Tuesday 7 June 2011

Graphic designing introduction


An Introduction to Graphic designingBroadly defined, graphic designers (sometimes referred to as “communication designers”) are the visual ambassadors of ideas: their role is to translate, communicate — and occasionally even agitate — by rendering thinking as form, process and 

experience. *

* ["experience" is a widow (also called an orphan), a word or fragment appearing alone at the end of a paragraph. No good graphic designer would have let this go to press in print or online it's an obvious mistake.]

Graphic design is an international language composed of signs and symbols, marks and logos, banners and billboards, pictures and words. As visual communicators, graphic designers maintain a delicate balance between clarity and innovation: if too much of the former is a snooze, too much of the latter yields chaos. In between lies a complex series of negotiations which lead, in turn, to a host of applications — the same logo engraved on an envelope one day, emblazoned on a truck the next — and therein lies the designer’s peculiar, if paradoxical challenge. Succeed, and the world works a little better as a result. Fail, and — well, you’ve got the butterfly ballot.

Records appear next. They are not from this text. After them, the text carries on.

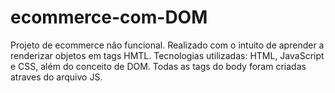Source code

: # ecommerce-com-DOM

Projeto de ecommerce nâo funcional. Realizado com o intuito de aprender a renderizar objetos em tags HMTL. 
Tecnologias utilizadas: HTML, JavaScript e CSS, além do conceito de DOM. Todas as tags do body foram criadas atraves do arquivo JS. 
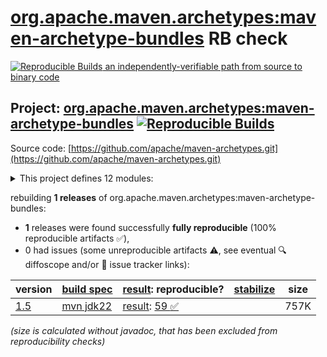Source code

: [org.apache.maven.archetypes:maven-archetype-bundles](https://central.sonatype.com/artifact/org.apache.maven.archetypes/maven-archetype-bundles/versions) RB check
=======

[![Reproducible Builds](https://reproducible-builds.org/images/logos/rb.svg) an independently-verifiable path from source to binary code](https://reproducible-builds.org/)

## Project: [org.apache.maven.archetypes:maven-archetype-bundles](https://central.sonatype.com/artifact/org.apache.maven.archetypes/maven-archetype-bundles/versions) [![Reproducible Builds](https://img.shields.io/endpoint?url=https://raw.githubusercontent.com/jvm-repo-rebuild/reproducible-central/master/content/org/apache/maven/archetypes/badge.json)](https://github.com/jvm-repo-rebuild/reproducible-central/blob/master/content/org/apache/maven/archetypes/README.md)

Source code: [https://github.com/apache/maven-archetypes.git](https://github.com/apache/maven-archetypes.git)

<details><summary>This project defines 12 modules:</summary>

* [org.apache.maven.archetypes:maven-archetype-archetype](https://central.sonatype.com/artifact/org.apache.maven.archetypes/maven-archetype-archetype/overview)
* [org.apache.maven.archetypes:maven-archetype-bundles](https://central.sonatype.com/artifact/org.apache.maven.archetypes/maven-archetype-bundles/overview)
* [org.apache.maven.archetypes:maven-archetype-j2ee-simple](https://central.sonatype.com/artifact/org.apache.maven.archetypes/maven-archetype-j2ee-simple/overview)
* [org.apache.maven.archetypes:maven-archetype-plugin](https://central.sonatype.com/artifact/org.apache.maven.archetypes/maven-archetype-plugin/overview)
* [org.apache.maven.archetypes:maven-archetype-plugin-site](https://central.sonatype.com/artifact/org.apache.maven.archetypes/maven-archetype-plugin-site/overview)
* [org.apache.maven.archetypes:maven-archetype-portlet](https://central.sonatype.com/artifact/org.apache.maven.archetypes/maven-archetype-portlet/overview)
* [org.apache.maven.archetypes:maven-archetype-quickstart](https://central.sonatype.com/artifact/org.apache.maven.archetypes/maven-archetype-quickstart/overview)
* [org.apache.maven.archetypes:maven-archetype-simple](https://central.sonatype.com/artifact/org.apache.maven.archetypes/maven-archetype-simple/overview)
* [org.apache.maven.archetypes:maven-archetype-site](https://central.sonatype.com/artifact/org.apache.maven.archetypes/maven-archetype-site/overview)
* [org.apache.maven.archetypes:maven-archetype-site-simple](https://central.sonatype.com/artifact/org.apache.maven.archetypes/maven-archetype-site-simple/overview)
* [org.apache.maven.archetypes:maven-archetype-site-skin](https://central.sonatype.com/artifact/org.apache.maven.archetypes/maven-archetype-site-skin/overview)
* [org.apache.maven.archetypes:maven-archetype-webapp](https://central.sonatype.com/artifact/org.apache.maven.archetypes/maven-archetype-webapp/overview)
</details>

rebuilding **1 releases** of org.apache.maven.archetypes:maven-archetype-bundles:
- **1** releases were found successfully **fully reproducible** (100% reproducible artifacts :white_check_mark:),
- 0 had issues (some unreproducible artifacts :warning:, see eventual :mag: diffoscope and/or :memo: issue tracker links):

| version | [build spec](/BUILDSPEC.md) | [result](https://reproducible-builds.org/docs/jvm/): reproducible? | [stabilize](https://github.com/google/oss-rebuild/blob/main/cmd/stabilize/README.md) | size |
| -- | --------- | ------ | ------ | -- |
| [1.5](https://central.sonatype.com/artifact/org.apache.maven.archetypes/maven-archetype-bundles/1.5/pom) | [mvn jdk22](archetypes-1.5.buildspec) | [result](maven-archetype-bundles-1.5.buildinfo): [59 :white_check_mark: ](maven-archetype-bundles-1.5.buildcompare) | | 757K |

<i>(size is calculated without javadoc, that has been excluded from reproducibility checks)</i>
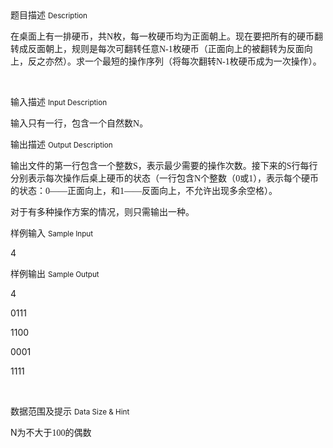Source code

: <div class="panel panel-default">
<div class="area-title">
<span>
题目描述
<small>Description</small>
</span></div>
<div class="panel-body">

<p>在桌面上有一排硬币，共<span style="font-family: 'Times New Roman';">N</span><span style="">枚，每一枚硬币均为正面朝上。现在要把所有的硬币翻转成反面朝上，规则是每次可翻转任意</span><span style="font-family: 'Times New Roman';">N-1</span><span style="">枚硬币（正面向上的被翻转为反面向上，反之亦然）。求一个最短的操作序列（将每次翻转</span><span style="font-family: 'Times New Roman';">N-1</span><span style="">枚硬币成为一次操作）。</span></p>
<p> </p>

</div>
</div>

<div class="panel panel-default">
<div class="area-title">
<span>
输入描述
<small>Input Description</small>
</span></div>
<div class="panel-body">
<p>输入只有一行，包含一个自然数<span style="font-family: 'Times New Roman';">N</span>。</p>

</div>
</div>
<div  class="panel panel-default">
<div class="area-title">
<span>
输出描述
<small>Output Description</small>
</span></div>
<div class="panel-body">

<p class="p0">输出文件的第一行包含一个整数<span style="font-family: 'Times New Roman';">S</span><span style="font-family: 宋体;">，表示最少需要的操作次数。接下来的</span><span style="font-family: 'Times New Roman';">S</span><span style="font-family: 宋体;">行每行分别表示每次操作后桌上硬币的状态（一行包含</span><span style="font-family: 'Times New Roman';">N</span><span style="font-family: 宋体;">个整数（</span><span style="font-family: 'Times New Roman';">0</span><span style="font-family: 宋体;">或</span><span style="font-family: 'Times New Roman';">1</span><span style="font-family: 宋体;">），表示每个硬币的状态：</span><span style="font-family: 'Times New Roman';">0</span><span style="font-family: 宋体;">&mdash;&mdash;正面向上，和</span><span style="font-family: 'Times New Roman';">1</span><span style="font-family: 宋体;">&mdash;&mdash;反面向上，不允许出现多余空格）。</span></p>
<p class="p0">对于有多种操作方案的情况，则只需输出一种。</p>

</div>
</div>


<div class="panel panel-default">
<div class="area-title">
<span>
样例输入
<small>Sample Input</small>
</span></div>
<div class="panel-body">
<p>4</p>

</div>
</div>

<div class="panel panel-default">
<div class="area-title">
<span>
样例输出
<small>Sample Output</small>
</span></div>
<div class="panel-body">
<div>
<p>4</p>
<p>0111</p>
<p>1100</p>
<p>0001</p>
<p>1111</p>
<p> </p>
</div>

</div>
</div>

<div class="panel panel-default">
<div class="area-title">
<span>
数据范围及提示
<small>Data Size & Hint</small>
</span></div>
<div class="panel-body">
<p>N<span style="">为不大于</span><span style="font-family: 'Times New Roman';">100</span><span style="">的</span>偶数</p>
</div>
</div>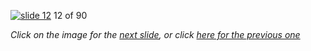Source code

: [![slide 12](https://dl.dropboxusercontent.com/u/2977490/presentations/cookbook/12.jpg)](13.md)
12 of 90

_Click on the image for the [next slide](13.md), or click [here for the previous one](11.md)_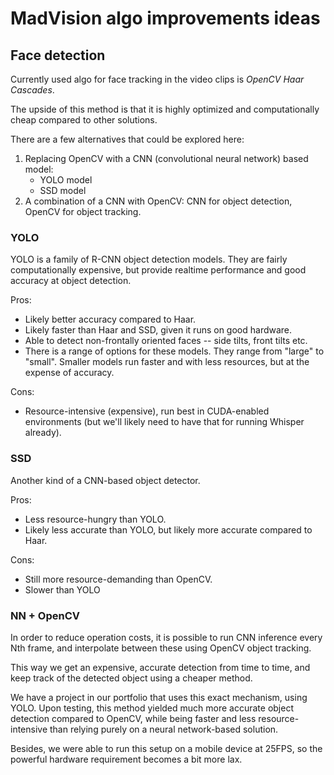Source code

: # MadVision algo improvements ideas

## Face detection

Currently used algo for face tracking in the video clips is _OpenCV Haar Cascades_.

The upside of this method is that it is highly optimized and computationally cheap compared to other solutions.

There are a few alternatives that could be explored here:

1. Replacing OpenCV with a CNN (convolutional neural network) based model:
   - YOLO model
   - SSD model
2. A combination of a CNN with OpenCV: CNN for object detection, OpenCV for object tracking.

### YOLO

YOLO is a family of R-CNN object detection models.
They are fairly computationally expensive, but provide realtime performance and good accuracy at object detection.

Pros:

- Likely better accuracy compared to Haar.
- Likely faster than Haar and SSD, given it runs on good hardware.
- Able to detect non-frontally oriented faces -- side tilts, front tilts etc.
- There is a range of options for these models. They range from "large" to "small".
  Smaller models run faster and with less resources, but at the expense of accuracy.

Cons:

- Resource-intensive (expensive), run best in CUDA-enabled environments (but we'll likely need to have that for running Whisper already).

### SSD

Another kind of a CNN-based object detector.

Pros:

- Less resource-hungry than YOLO.
- Likely less accurate than YOLO, but likely more accurate compared to Haar.

Cons:

- Still more resource-demanding than OpenCV.
- Slower than YOLO

### NN + OpenCV

In order to reduce operation costs, it is possible to run CNN inference every Nth frame,
and interpolate between these using OpenCV object tracking.

This way we get an expensive, accurate detection from time to time,
and keep track of the detected object using a cheaper method.

We have a project in our portfolio that uses this exact mechanism, using YOLO.
Upon testing, this method yielded much more accurate object detection compared to OpenCV,
while being faster and less resource-intensive than relying purely on a neural network-based solution.

Besides, we were able to run this setup on a mobile device at 25FPS,
so the powerful hardware requirement becomes a bit more lax.
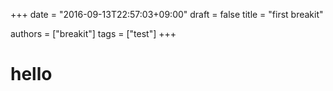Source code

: +++
date = "2016-09-13T22:57:03+09:00"
draft = false
title = "first breakit"

authors = ["breakit"]
tags = ["test"]
+++

# hello
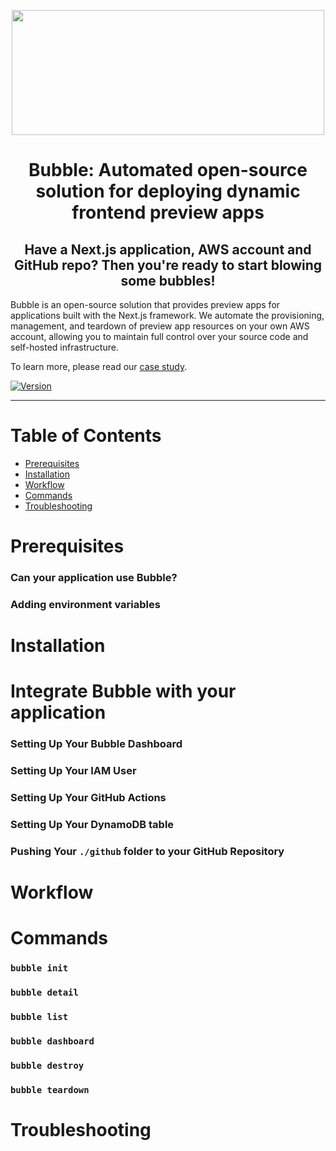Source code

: <p align="center">
  <img src="<link to logo image when ready>" width="500" height="200" />
</p>

<h1 align="center">Bubble: Automated open-source solution for deploying dynamic frontend preview apps</h1>
<h2 align="center">Have a Next.js application, AWS account and GitHub repo? Then you're ready to start blowing some bubbles!</h2>

Bubble is an open-source solution that provides preview apps for applications built with the Next.js framework. We automate the provisioning, management, and teardown of preview app resources on your own AWS account, allowing you to maintain full control over your source code and self-hosted infrastructure.

To learn more, please read our [case study](<link to case study>).

[![Version](https://img.shields.io/npm/v/fleet-cli.svg)](https://www.npmjs.com/package/jjam-bubble)

---

# Table of Contents

- [Prerequisites](#prerequisites)
- [Installation](#installation)
- [Workflow](#workflow)
- [Commands](#commands)
- [Troubleshooting](#troubleshooting)

# Prerequisites

### Can your application use Bubble?

### Adding environment variables

# Installation

# Integrate Bubble with your application

### Setting Up Your Bubble Dashboard

### Setting Up Your IAM User

### Setting Up Your GitHub Actions

### Setting Up Your DynamoDB table

### Pushing Your `./github` folder to your GitHub Repository

# Workflow

# Commands

### `bubble init`

### `bubble detail`

### `bubble list`

### `bubble dashboard`

### `bubble destroy`

### `bubble teardown`

# Troubleshooting
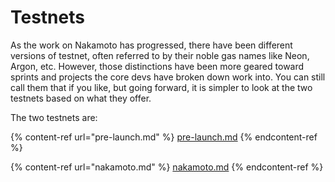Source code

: # Testnets

As the work on Nakamoto has progressed, there have been different versions of testnet, often referred to by their noble gas names like Neon, Argon, etc. However, those distinctions have been more geared toward sprints and projects the core devs have broken down work into. You can still call them that if you like, but going forward, it is simpler to look at the two testnets based on what they offer.

The two testnets are:

{% content-ref url="pre-launch.md" %}
[pre-launch.md](pre-launch.md)
{% endcontent-ref %}

{% content-ref url="nakamoto.md" %}
[nakamoto.md](nakamoto.md)
{% endcontent-ref %}
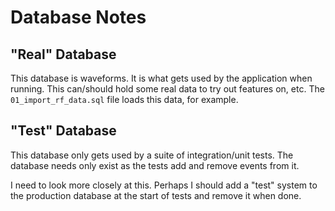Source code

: # Database Notes

## "Real" Database
This database is waveforms.  It is what gets used by the application when running.  This
can/should hold some real data to try out features on, etc.  The `01_import_rf_data.sql` file
loads this data, for example.

## "Test" Database
This database only gets used by a suite of integration/unit tests.  The database needs only
exist as the tests add and remove events from it.

I need to look more closely at this.  Perhaps I should add a "test" system  to the production database
at the start of tests and remove it when done.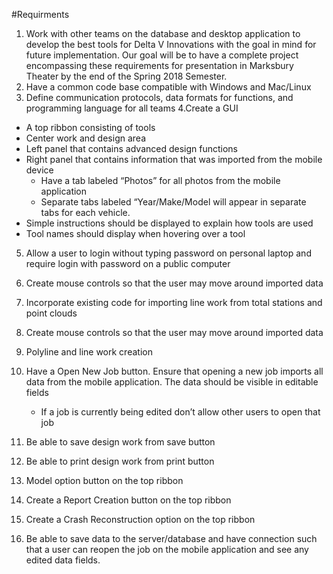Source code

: #Requirments
1. Work with other teams on the database and desktop application to develop the best tools for Delta V Innovations with the goal 
   in mind for future implementation. Our goal will be to have a complete project encompassing these requirements for presentation in 
   Marksbury Theater by the end of the Spring 2018 Semester. 
2. Have a common code base compatible with Windows and Mac/Linux 
3. Define communication protocols, data formats for functions, and programming language for all teams 
4.Create a GUI 
  - A top ribbon consisting of tools
  - Center work and design area
  - Left panel that contains advanced design functions
  - Right panel that contains information that was imported from the mobile device
    - Have a tab labeled “Photos” for all photos from the mobile application
    - Separate tabs labeled “Year/Make/Model will appear in separate tabs for each vehicle.
  - Simple instructions should be displayed to explain how tools are used
  - Tool names should display when hovering over a tool
5. Allow a user to login without typing password on personal laptop and require login with password on a public computer
6. Create mouse controls so that the user may move around imported data
7. Incorporate existing code for importing line work from total stations and point clouds
8. Create mouse controls so that the user may move around imported data
9. Polyline and line work creation
10. Have a Open New Job button. Ensure that opening a new job imports all data from the mobile application. 
    The data should be visible in editable fields
      - If a job is currently being edited don’t allow other users to open that job

11. Be able to save design work from save button
12. Be able to print design work from print button
13. Model option button on the top ribbon
14. Create a Report Creation button on the top ribbon
15. Create a Crash Reconstruction option on the top ribbon
16. Be able to save data to the server/database and have connection such that a user can reopen the job on the mobile application 
    and see any edited data fields.

  
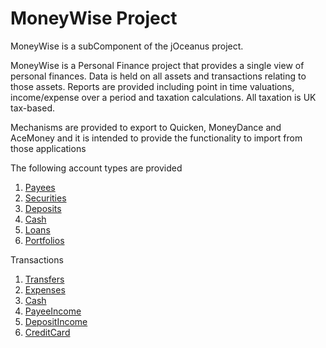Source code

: # MoneyWise Project

MoneyWise is a subComponent of the jOceanus project.

MoneyWise is a Personal Finance project that provides a single view of personal finances. Data is held on all assets
and transactions relating to those assets. Reports are provided including point in time valuations, income/expense over a period and taxation calculations.
All taxation is UK tax-based.

Mechanisms are provided to export to Quicken, MoneyDance and AceMoney and it is intended to provide the functionality
to import from those applications

The following account types are provided

1. [Payees](accounts/Payees.html)
2. [Securities](accounts/Securities.html)
3. [Deposits](accounts/Deposits.html)
4. [Cash](accounts/Cash.html)
5. [Loans](accounts/Loans.html)
6. [Portfolios](accounts/Portfolios.html)

Transactions

1. [Transfers](transactions/Transfers.html)
2. [Expenses](transactions/Expenses.html)
3. [Cash](transactions/Cash.html)
4. [PayeeIncome](transactions/PayeeIncome.html)
5. [DepositIncome](transactions/DepositIncome.html)
6. [CreditCard](transactions/CreditCard.html)
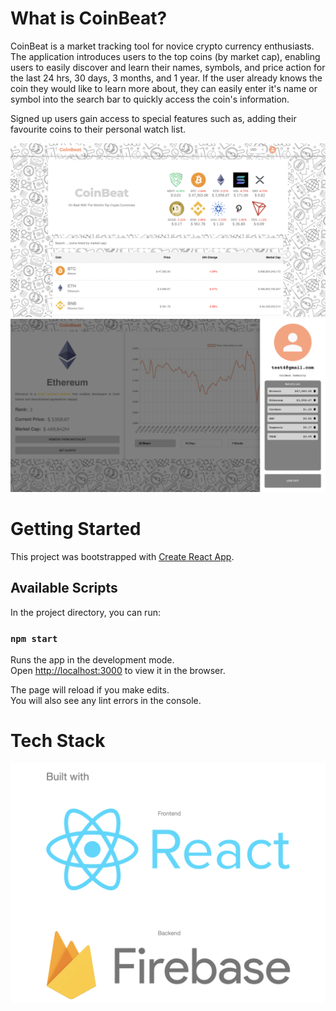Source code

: # What is CoinBeat?

CoinBeat is a market tracking tool for novice crypto currency enthusiasts. The application introduces users to the top coins (by market cap), enabling users to easily discover and learn their names, symbols, and price action for the last 24 hrs, 30 days, 3 months, and 1 year. If the user already knows the coin they would like to learn more about, they can easily enter it's name or symbol into the search bar to quickly access the coin's information.

Signed up users gain access to special features such as, adding their favourite coins to their personal watch list.

![screenshot](https://github.com/richsbrown/coinbeat/blob/main/screenShot1.png)
![screenshot](https://github.com/richsbrown/coinbeat/blob/main/screenShot2.png)



# Getting Started

This project was bootstrapped with [Create React App](https://github.com/facebook/create-react-app).

## Available Scripts

In the project directory, you can run:

### `npm start`

Runs the app in the development mode.\
Open [http://localhost:3000](http://localhost:3000) to view it in the browser.

The page will reload if you make edits.\
You will also see any lint errors in the console.

# Tech Stack
![screenshot](https://github.com/richsbrown/coinbeat/blob/main/techStack.png)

In addition to their role in the visual engineering of most printed matter, graphic designers today lend their expertise to a host of related disciplines including, but not limited to, strategy and consulting, information and experience design, branding and broadcast design, and signage and wayfinding systems. They are groomed to acquire a certain classic set of skills (which today demand a facility with software) including drawing, photography, composition and typography — the design and structural characteristics of letterforms, arguably graphic design’s lingua franca.

Long ago, to be a graphic designer was to distinguish yourself by defining your territory as fundamentally two-dimensional. Unlike artists, graphic designers had clients. Unlike architects, they delivered printed messages. Today, with the meteroric rise of desktop computing, social networking and mobile technologies, graphic design is the ultimate DIY activity. Or is it? Albert Einstein once said that the secret to creativity is knowing how to hide your sources. So don’t ask us to explain how kerning works: just trust us.